What lines in the entries hold the string "frac"? List them.

__Listed entries__
<<<<

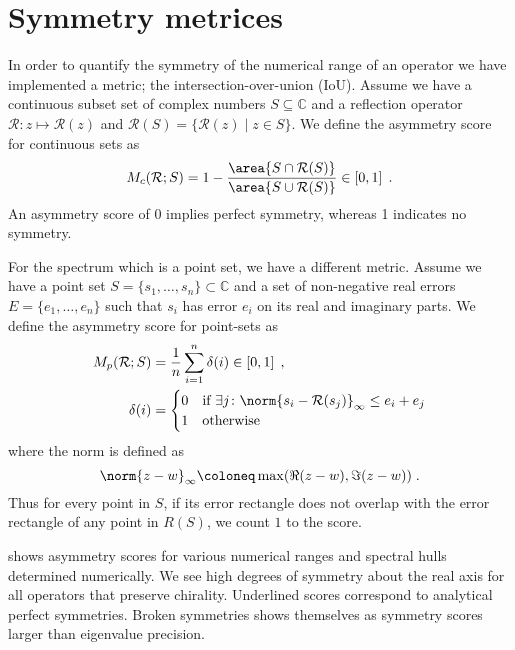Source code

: \chapter{Symmetry metrices}
\label{ch:appendix:symmetries}
\label{ch:appendix:D}


In order to quantify the symmetry of the numerical range of an operator we have implemented a metric; the intersection-over-union (IoU).
Assume we have a continuous subset set of complex numbers $S \subseteq \mathbb{C}$ and a reflection operator $\mathcal{R} \colon z \mapsto \mathcal{R}(z)$ and $\mathcal{R}(S) = \{ \mathcal{R}(z) \mid z \in S \} $.
We define the asymmetry score for continuous sets as
\begin{equation} \label{eq:asymmetry:score:cont}
M_c(\mathcal{R}; S)
= 1-
\frac{\area{ S \cap \mathcal{R}(S) }}
     {\area{ S \cup \mathcal{R}(S) }}
\in \left[ 0, 1 \right] \;.
\end{equation}
An asymmetry score of \num{0} implies perfect symmetry, whereas \num{1} indicates no symmetry.

For the spectrum which is a point set, we have a different metric.
Assume we have a point set $S = \{s_1, \ldots, s_n\} \subset \mathbb{C}$ and a set of non-negative real errors $E = \{e_1, \ldots, e_n\}$ such that $s_i$ has error $e_i$ on its real and imaginary parts.
We define the asymmetry score for point-sets as
\begin{align} \label{eq:asymmetry:score:pt}
M_p(\mathcal{R}; S) &= \frac{1}{n} \sum_{i=1}^{n} \delta(i)
\in \left[ 0, 1 \right] \;, \\
\delta(i) &=
\begin{cases}
    0 & \text{if } \exists j \colon \norm{s_i - \mathcal{R}(s_j)}_{\infty} \leq e_i+e_j \\
    1 & \text{otherwise}
\end{cases}
\end{align}
where the norm is defined as
\begin{equation}
\norm{z - w}_{\infty} \coloneq \max(\Re(z - w), \Im(z - w)) \;.
\end{equation}
Thus for every point in $S$, if its error rectangle does not overlap with the error rectangle of any point in $R(S)$, we count $1$ to the score.

 shows asymmetry scores for various numerical ranges and spectral hulls determined numerically.
We see high degrees of symmetry about the real axis for all operators that preserve chirality.
Underlined scores correspond to analytical perfect symmetries.
Broken symmetries shows themselves as symmetry scores larger than eigenvalue precision.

>>>>

__Solution to this problem__
\frac{\area{ S \cap \mathcal{R}(S) }}
M_p(\mathcal{R}; S) &= \frac{1}{n} \sum_{i=1}^{n} \delta(i)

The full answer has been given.